Guess who’s coming to dinner?
A woman is never sure whether a dinner date with a friend will include surprise guests.
QUESTION
Dear Friendship Doctor,
I would like you opinion about a touchy situation I’m am constantly having with a male friend. He invites me over for dinner or drinks and when another friend calls, he says he is not busy and invites them over.
I think it is very rude. It is like he is dumping me for something better and he always answers his phone when he has company, whether it is me or someone else, and continues to talk to the person on the phone.
I get fed up and go home but he gets angry that I do. Can you help clear this up? Am I wrong to feel dumped and unimportant to this friend?
Signed, Heather
ANSWER
Hi Heather,
I can understand how you would feel hurt and unimportant under these circumstances. One possibility is that your friend may simply be more social and inclusive than you, adhering to the “more is better” philosophy. Coming from this perspective, he may have no idea how these intrusions feel to you.
Another thought: You may want a more intimate relationship with your friend than he does with you.

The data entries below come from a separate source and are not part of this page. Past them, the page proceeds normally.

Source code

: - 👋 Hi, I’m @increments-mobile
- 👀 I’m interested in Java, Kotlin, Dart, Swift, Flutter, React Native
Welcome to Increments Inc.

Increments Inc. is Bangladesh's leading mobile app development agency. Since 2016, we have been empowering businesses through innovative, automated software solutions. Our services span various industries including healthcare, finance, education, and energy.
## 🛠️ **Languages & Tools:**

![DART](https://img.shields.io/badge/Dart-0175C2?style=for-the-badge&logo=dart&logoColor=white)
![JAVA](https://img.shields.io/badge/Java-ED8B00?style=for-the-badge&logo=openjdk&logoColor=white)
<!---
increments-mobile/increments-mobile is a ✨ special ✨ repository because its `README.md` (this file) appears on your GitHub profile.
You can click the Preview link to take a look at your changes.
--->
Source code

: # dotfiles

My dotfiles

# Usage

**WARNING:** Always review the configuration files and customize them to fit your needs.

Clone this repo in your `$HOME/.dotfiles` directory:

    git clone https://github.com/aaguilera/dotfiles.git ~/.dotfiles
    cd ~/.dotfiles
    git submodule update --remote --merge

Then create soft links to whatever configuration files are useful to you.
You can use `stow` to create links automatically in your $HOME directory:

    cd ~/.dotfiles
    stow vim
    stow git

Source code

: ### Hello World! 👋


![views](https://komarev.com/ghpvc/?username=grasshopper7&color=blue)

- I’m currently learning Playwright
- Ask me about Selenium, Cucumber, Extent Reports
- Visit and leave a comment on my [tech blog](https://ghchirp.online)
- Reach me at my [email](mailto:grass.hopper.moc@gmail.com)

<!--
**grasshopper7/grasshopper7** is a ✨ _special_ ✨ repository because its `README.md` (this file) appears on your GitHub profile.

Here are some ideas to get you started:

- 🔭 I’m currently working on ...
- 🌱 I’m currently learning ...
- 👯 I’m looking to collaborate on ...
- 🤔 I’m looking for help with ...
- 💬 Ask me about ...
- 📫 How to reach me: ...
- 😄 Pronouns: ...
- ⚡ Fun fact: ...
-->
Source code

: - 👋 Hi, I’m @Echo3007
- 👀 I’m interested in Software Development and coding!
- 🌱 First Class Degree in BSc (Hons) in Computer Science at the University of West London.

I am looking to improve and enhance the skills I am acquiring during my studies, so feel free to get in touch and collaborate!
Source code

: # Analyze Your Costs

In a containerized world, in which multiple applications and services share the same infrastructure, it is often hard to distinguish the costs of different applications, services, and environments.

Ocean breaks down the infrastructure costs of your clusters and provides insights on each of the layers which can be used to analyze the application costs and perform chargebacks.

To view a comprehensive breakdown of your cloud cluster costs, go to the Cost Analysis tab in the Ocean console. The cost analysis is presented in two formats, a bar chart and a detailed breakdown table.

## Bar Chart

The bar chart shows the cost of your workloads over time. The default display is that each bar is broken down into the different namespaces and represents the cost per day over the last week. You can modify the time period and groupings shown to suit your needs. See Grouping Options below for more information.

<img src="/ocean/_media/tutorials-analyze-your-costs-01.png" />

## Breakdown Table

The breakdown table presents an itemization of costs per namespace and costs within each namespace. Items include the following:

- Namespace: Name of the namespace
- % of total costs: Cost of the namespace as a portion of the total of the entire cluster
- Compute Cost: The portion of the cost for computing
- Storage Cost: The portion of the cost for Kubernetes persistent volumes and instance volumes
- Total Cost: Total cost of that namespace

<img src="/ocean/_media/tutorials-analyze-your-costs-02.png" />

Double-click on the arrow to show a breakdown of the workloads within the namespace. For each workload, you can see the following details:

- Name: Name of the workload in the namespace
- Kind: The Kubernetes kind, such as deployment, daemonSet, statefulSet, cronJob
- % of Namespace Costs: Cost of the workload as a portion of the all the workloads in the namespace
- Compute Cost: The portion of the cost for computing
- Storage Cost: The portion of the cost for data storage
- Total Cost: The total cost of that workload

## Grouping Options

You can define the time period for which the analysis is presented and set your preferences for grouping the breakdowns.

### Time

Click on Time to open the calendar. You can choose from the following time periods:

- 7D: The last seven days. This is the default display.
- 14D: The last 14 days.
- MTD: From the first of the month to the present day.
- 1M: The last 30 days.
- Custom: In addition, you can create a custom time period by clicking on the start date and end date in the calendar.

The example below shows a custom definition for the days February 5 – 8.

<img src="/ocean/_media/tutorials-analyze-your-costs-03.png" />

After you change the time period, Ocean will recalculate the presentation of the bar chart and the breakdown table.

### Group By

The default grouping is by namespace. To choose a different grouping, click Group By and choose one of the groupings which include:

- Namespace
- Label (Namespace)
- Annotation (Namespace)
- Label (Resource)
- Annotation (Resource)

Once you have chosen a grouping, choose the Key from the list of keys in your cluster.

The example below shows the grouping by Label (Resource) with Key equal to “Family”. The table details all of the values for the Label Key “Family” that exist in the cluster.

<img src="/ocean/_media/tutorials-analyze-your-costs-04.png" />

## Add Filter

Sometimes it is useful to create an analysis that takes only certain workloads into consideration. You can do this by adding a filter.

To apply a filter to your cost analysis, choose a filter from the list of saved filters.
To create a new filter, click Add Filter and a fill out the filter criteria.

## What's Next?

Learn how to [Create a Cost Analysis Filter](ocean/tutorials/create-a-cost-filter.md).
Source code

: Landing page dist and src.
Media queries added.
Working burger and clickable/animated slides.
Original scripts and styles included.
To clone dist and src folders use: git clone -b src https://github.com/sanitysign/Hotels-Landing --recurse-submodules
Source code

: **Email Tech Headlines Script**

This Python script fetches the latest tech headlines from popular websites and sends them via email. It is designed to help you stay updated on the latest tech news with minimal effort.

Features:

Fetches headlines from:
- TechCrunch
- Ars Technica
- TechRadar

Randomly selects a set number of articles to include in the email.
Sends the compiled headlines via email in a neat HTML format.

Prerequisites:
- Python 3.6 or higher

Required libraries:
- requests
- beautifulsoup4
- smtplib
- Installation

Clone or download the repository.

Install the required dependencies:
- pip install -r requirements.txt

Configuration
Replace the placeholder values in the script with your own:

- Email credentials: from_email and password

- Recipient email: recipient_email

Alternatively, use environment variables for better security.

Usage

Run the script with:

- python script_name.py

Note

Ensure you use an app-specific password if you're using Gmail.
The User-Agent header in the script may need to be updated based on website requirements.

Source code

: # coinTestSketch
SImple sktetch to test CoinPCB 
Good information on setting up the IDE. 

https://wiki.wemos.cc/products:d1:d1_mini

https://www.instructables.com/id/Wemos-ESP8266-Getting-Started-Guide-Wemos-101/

Next time your friend invites you over for dinner, let him know you would prefer to spend uninterrupted time with him alone—without other people popping in or his talking on the phone at length. If he isn’t willing to agree to these terms, you can either decline the invitation or decide whether being with him is worth swallowing your pride. Do you think inviting him to dinner at your place might solve the problem?
Hope this helps!
Best, Irene
Category: Disappointing friends, RESOLVING PROBLEMS
I Have emailed him about how I feel when he does this and just recently sat down with him and expressed again how this makes me feel.I also forgot to mention that for some reason, when I am there and he answers the phone he “lies” about what he is doing, he never seems to let the person on the phone know that he has invited me over for supper, drinks coffee etc. It seems to me that he is embarrassed to let his friends know that I am there. We do a lot together ,shop, go out for supper, like a good friend does. I have asked him about this behavior and he gets really mad and says things like, you are not going to tell me what to say to friends and have no reason to do so but it puzzles me as to why he just doesn’t say that I am there ??? I am not embarrassed or ashamed of spending time with my friends and it seems for some reason he is …WITH ME !!! At this point, I am feeling like he is not a really good friend and friends like that I don’t need. Anyone care to try and explain this behavior to me ?
I certainly don’t know this man, so I can’t explain the behavior. But this doesn’t sound like a healthy friendship to me. I would spend my time elsewhere.
I appreciate all the comments and realize once I actually wrote these things out that this is not a healthy relationship. Certainly not what I expected a good friend to be like or treat me this way and I am not liking who I am with him. I think I finally have seen the light.Thanks
Heather and Joy sound like the same person.
If I were invited for dinner, then the host invited someone else while I was there, I wouldn’t be surprised really if it sounded spontaneous. But, like you, I wouldn’t like it if I was invited to someone’s home and they spent time on the phone while I was there. The call should only last a few minutes, explaining he/she has company–unless it important or urgent.
“He can’t be at my place for too long as he is allergic to cats but when he comes over he brings his phone and does exactly the same thing if he gets a call.” —- Especially the second part; that’s awful and rude.
“I get fed up and go home but he gets angry that I do.” Second part is Ridiculous.
This is similar to being in public and spending more time with the phone than the person your with. So…. “I have told him if he chooses to continue this ,I will not accept an invitation.” is a great idea!
First, I think it might be important to clarify whether this is a platonic friendship or a romantic relationship. Since you refer to this man as “a friend,” I am assuming it’s simply a friendship. I suppose it doesn’t matter either way — you want more of this friend’s respectful attention and loyalty, and he’s not giving that to you when you’re with him. Sounds like he’s a very social guy.
On the other hand, if you’re hoping for more of a romantic relationship (that’s not clear in your letter), I think you’re wasting your time with this man.
Clearly, you’re not pleased with the way this friendship is going, and it really should be discussed directly with your friend.
I have talked to him many times about this and how it makes me feel and for a short time he respects that but then it doesn’t last long before he is back to answering his phone and dumping me . When he answers his phone it is not just a few minutes on the phone, it can last 1/2 hour or more. He can’t be at my place for too long as he is allergic to cats but when he comes over he brings his phone and does exactly the same thing if he gets a call. I have talked to other friends of his about this and they don’t appreciate the interruption of a visit because of the phone either. I have told him if he chooses to continue this ,I will not accept an invitation.